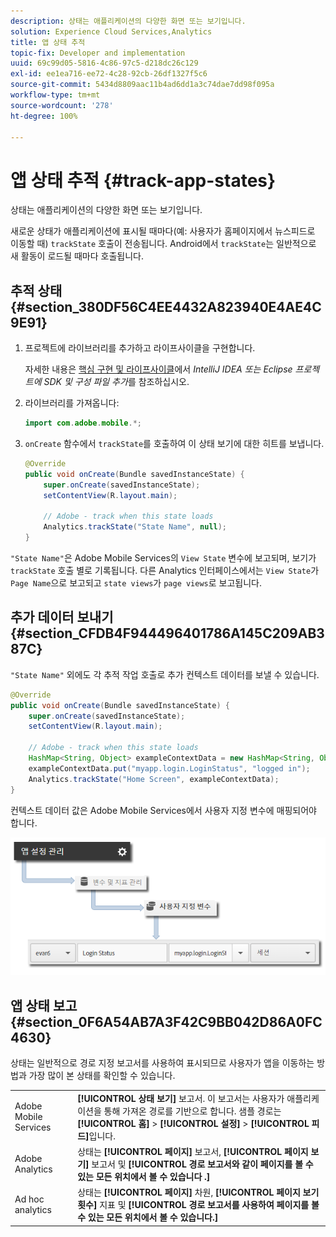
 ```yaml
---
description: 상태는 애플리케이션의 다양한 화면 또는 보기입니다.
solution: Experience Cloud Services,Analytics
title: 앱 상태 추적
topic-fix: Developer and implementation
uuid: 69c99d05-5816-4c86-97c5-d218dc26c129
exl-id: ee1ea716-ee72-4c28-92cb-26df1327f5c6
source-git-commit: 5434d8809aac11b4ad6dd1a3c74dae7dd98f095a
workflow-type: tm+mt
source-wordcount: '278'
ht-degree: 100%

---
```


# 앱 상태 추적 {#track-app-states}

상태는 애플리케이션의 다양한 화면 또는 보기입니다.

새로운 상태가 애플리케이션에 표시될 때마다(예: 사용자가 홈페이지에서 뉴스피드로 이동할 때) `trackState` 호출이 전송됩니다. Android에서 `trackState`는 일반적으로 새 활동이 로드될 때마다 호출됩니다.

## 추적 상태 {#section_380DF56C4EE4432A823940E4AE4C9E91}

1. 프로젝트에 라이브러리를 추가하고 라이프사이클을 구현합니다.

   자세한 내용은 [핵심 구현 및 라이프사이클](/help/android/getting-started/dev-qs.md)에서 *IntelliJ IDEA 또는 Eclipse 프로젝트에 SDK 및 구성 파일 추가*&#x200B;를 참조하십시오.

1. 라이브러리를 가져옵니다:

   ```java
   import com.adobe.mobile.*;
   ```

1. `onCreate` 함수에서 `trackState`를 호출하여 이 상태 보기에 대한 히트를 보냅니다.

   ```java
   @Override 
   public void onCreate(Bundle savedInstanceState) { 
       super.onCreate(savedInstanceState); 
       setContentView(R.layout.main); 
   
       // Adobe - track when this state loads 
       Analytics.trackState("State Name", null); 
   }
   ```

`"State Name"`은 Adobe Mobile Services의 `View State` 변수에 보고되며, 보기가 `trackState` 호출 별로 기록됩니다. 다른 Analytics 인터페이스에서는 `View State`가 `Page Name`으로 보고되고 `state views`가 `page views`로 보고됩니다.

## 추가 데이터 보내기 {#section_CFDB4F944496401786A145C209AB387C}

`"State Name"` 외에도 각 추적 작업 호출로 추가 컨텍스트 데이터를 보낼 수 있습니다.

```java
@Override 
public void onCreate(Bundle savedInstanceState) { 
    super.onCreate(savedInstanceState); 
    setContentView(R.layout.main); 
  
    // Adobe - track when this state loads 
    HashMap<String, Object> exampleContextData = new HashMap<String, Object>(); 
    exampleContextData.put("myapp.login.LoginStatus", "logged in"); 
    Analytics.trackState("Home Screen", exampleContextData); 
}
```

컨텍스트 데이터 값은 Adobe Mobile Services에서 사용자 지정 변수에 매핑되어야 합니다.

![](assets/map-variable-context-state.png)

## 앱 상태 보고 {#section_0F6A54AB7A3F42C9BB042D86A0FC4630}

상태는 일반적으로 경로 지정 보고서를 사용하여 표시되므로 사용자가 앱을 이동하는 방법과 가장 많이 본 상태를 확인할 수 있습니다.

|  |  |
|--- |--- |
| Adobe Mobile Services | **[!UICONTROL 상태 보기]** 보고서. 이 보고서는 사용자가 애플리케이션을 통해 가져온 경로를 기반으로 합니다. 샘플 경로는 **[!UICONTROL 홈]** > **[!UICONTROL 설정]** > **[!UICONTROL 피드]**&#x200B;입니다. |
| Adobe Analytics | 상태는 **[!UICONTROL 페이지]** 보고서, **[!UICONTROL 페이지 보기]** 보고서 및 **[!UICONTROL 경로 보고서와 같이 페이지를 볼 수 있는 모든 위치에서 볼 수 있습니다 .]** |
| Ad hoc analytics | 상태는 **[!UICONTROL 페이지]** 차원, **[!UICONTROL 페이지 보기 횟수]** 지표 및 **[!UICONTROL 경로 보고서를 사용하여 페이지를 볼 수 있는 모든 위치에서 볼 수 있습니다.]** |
==
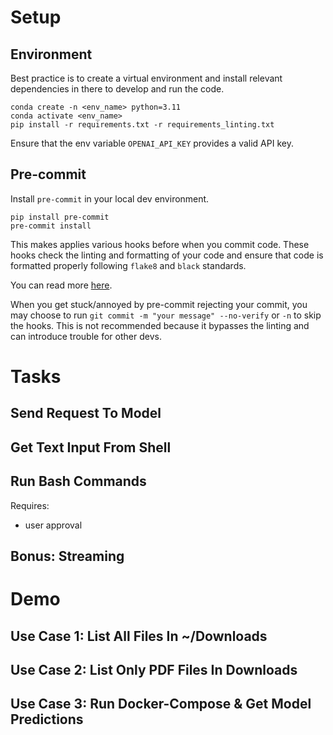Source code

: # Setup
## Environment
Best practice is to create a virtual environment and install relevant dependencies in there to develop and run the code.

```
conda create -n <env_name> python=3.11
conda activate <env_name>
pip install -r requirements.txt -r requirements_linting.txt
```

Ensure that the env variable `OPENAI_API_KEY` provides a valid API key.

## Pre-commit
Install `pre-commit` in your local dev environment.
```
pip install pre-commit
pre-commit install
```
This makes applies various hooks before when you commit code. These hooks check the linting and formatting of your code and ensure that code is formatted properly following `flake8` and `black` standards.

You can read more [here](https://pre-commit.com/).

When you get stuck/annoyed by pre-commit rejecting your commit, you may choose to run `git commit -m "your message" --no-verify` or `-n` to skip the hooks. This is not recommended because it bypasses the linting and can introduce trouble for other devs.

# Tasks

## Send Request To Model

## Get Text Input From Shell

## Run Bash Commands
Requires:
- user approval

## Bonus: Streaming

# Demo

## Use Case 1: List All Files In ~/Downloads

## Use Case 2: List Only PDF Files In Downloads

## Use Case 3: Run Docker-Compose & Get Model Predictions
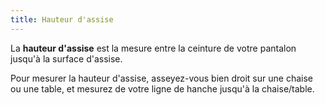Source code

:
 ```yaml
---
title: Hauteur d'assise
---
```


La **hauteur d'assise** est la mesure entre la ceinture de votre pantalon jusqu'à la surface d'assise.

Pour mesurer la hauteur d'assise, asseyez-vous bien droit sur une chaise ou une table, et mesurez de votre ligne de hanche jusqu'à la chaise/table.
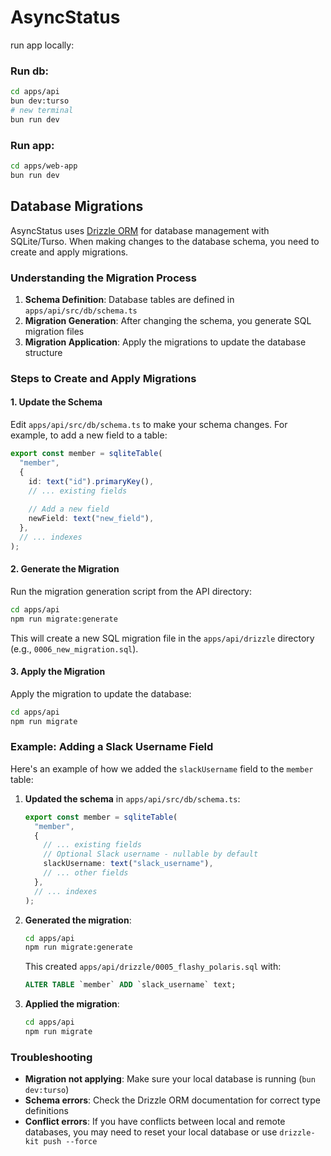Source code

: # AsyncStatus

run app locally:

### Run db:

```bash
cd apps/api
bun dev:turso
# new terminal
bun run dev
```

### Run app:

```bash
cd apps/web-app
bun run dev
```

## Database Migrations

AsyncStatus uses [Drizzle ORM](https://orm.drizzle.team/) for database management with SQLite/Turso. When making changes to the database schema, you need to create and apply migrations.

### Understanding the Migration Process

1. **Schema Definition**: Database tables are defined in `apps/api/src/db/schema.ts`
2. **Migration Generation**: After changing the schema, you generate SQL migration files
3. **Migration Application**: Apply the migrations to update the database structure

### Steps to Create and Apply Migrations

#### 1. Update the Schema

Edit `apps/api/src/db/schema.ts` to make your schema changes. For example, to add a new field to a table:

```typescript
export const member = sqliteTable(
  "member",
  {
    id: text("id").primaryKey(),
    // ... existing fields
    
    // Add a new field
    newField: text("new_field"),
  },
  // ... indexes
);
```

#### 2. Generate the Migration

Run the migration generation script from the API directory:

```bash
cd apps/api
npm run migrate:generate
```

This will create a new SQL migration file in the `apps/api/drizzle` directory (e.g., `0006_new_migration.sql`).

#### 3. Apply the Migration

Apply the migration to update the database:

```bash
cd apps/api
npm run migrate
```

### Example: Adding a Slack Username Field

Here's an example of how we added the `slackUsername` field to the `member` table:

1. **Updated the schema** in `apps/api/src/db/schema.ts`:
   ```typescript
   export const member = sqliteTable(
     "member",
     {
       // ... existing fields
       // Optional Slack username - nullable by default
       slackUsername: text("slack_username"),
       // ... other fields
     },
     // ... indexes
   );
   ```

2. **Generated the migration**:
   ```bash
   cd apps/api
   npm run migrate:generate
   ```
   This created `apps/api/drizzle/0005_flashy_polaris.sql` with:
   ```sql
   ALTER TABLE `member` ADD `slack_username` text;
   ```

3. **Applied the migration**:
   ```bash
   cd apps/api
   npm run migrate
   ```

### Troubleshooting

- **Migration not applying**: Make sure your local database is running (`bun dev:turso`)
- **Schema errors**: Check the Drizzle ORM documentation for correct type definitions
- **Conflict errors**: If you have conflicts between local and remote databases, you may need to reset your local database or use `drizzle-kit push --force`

### ACTION ITEM
From the data above, copy each line that holds "layout".

### EXPECTED ANSWER
       setContentView(R.layout.main); 
    setContentView(R.layout.main); 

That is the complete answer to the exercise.